Ciò accade non solo per i tanto discussi programmi di una tv che spesso irride valori irrinunciabili come la dignità, la solidarietà, la sobrietà, il buon gusto ma anche per una pubblicità sempre più aggressiva e ingannevole che fa grande male ai più fragili e ai poco attenti ai suoi rischi.
I risvolti del consumismo sono tanti, molti negativi, per lo più si tratta di un comportamento che spesso finisce con l’impoverire oltre che spiritualmente anche materialmente. Ciò che caratterizza il consumismo è quel comportamento dell’ "usa e getta" che è pronto a recepire ogni richiamo pubblicitario, anche il più insulso, per soddisfare falsi bisogni con apparenti compensazioni.
Anche a Napoli, città dai tanti problemi irrisolti, città di ricchi e di poverissimi, ma non certo città povera, questo consumismo, anzi "iperconsumismo", come ha denunciato il recente messaggio dei vescovi della Campania, assume una portata certamente negativa. Si spende, si spreca, si getta via, si contribuisce così anche ad aggravare il problema drammatico dei rifiuti solidi. E oltretutto questo iperconsumismo rappresenta nel nostro contesto cittadino una provocazione insopportabile per chi non può comprare nemmeno quanto è necessario alla vita, essendo assolutamente indigente.

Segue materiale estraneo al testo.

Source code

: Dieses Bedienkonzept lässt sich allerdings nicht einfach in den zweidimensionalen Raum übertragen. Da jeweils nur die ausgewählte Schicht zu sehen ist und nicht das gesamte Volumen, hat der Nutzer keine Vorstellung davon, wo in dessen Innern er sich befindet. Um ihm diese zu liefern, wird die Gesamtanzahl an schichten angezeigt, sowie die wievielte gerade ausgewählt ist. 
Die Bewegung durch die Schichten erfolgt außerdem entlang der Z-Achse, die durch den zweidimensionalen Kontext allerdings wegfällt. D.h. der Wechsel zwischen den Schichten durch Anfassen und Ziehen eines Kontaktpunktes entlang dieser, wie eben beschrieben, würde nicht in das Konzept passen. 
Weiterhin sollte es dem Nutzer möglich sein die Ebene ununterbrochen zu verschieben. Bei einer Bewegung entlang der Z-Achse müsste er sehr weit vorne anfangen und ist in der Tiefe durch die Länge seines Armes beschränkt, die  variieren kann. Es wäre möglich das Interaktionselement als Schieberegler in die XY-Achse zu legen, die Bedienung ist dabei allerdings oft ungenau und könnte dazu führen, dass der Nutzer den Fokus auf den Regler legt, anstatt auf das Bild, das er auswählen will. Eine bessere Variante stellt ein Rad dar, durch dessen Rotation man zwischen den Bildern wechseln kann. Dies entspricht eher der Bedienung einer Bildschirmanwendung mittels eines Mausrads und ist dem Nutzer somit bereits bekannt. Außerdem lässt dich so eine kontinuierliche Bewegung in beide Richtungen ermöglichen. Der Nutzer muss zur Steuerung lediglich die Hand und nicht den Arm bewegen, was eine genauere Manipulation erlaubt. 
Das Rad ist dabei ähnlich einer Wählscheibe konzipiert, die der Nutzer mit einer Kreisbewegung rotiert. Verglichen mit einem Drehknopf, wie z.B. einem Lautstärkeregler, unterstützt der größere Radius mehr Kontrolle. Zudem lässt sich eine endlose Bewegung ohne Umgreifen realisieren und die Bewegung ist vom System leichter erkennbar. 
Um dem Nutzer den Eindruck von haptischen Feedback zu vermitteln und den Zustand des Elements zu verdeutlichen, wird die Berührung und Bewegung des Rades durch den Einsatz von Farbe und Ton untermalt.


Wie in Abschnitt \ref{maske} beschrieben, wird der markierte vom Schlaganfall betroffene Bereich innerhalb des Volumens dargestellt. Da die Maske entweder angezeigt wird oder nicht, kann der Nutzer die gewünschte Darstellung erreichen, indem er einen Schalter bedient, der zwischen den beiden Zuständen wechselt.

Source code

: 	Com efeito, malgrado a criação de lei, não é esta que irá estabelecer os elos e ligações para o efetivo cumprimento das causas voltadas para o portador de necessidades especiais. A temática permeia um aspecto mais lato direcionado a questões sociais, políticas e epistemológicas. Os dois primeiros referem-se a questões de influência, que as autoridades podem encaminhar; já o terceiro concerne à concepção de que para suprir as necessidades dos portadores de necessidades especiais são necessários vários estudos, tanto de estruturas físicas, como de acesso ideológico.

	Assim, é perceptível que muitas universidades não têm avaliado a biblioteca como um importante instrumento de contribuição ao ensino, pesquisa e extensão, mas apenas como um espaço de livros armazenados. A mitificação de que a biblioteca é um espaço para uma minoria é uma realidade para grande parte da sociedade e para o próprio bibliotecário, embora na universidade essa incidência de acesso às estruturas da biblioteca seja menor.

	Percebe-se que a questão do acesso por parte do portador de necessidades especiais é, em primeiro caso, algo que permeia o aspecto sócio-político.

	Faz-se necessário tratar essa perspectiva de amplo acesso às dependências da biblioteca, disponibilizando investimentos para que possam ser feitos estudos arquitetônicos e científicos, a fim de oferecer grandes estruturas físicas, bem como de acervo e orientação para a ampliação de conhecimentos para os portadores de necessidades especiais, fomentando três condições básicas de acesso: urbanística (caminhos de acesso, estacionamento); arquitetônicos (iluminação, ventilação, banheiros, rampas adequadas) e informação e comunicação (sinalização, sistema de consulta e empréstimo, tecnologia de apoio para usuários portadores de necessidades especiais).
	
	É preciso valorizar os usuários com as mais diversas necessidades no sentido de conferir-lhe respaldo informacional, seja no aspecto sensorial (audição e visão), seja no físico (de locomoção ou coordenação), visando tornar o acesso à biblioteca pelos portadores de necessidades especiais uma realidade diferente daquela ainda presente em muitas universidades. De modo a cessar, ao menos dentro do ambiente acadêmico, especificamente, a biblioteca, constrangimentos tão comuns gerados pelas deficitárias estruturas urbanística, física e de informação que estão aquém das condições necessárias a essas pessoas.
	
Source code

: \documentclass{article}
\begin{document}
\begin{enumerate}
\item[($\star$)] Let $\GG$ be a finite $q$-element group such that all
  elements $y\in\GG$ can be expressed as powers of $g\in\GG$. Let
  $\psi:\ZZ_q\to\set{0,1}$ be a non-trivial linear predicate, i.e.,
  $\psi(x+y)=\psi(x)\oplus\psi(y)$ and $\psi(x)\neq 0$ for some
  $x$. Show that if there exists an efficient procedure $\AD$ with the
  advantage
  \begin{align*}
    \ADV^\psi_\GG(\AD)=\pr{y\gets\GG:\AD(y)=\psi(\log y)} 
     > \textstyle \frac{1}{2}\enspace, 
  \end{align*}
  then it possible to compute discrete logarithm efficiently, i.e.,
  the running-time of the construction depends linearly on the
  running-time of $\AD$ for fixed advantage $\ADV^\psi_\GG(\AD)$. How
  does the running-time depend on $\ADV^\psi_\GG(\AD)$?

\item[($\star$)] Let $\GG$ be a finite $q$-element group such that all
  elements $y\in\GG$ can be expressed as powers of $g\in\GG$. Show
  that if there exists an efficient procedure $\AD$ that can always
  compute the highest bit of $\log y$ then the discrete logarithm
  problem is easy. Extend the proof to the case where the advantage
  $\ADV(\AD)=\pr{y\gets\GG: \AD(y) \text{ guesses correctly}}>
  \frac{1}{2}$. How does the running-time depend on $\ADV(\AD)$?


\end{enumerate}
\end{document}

Questo consumismo, come si diceva, è certamente incentivato dall’uso scorretto dei mass media e quest’uso diviene particolarmente deplorevole quando vengono strumentalizzati la donna e il bambino.
Spesso poi quando quei "prodotti" che si pubblicizzano non sono soltanto delle "cose" di discutibile o scadente valore, ma –ahimè!-’ persone o sprovvedute o che hanno perso coscienza della loro creaturale dignità, il che si verifica attraverso la tv, internet ed altri mezzi di comunicazione come i quotidiani che ospitano a pagamento una certa pubblicità pornografica. Stando così le cose, il richiamo dei vescovi è assai pertinente: bisogna ascoltarlo.
Infatti la decadenza di questa nostra città non si può curare con i diversivi di mostre pseudoartistiche, come hanno rilevato persone competenti e docenti universitari, e nemmeno puntando sulle evasioni "sportive" che dovrebbero servire a far dimenticare i problemi che assillano tanti nostri concittadini dei quali bisogna difendere in ogni modo la dignità e la serenità perché essi soffrono anche a causa di un potere per tanti aspetti male usato.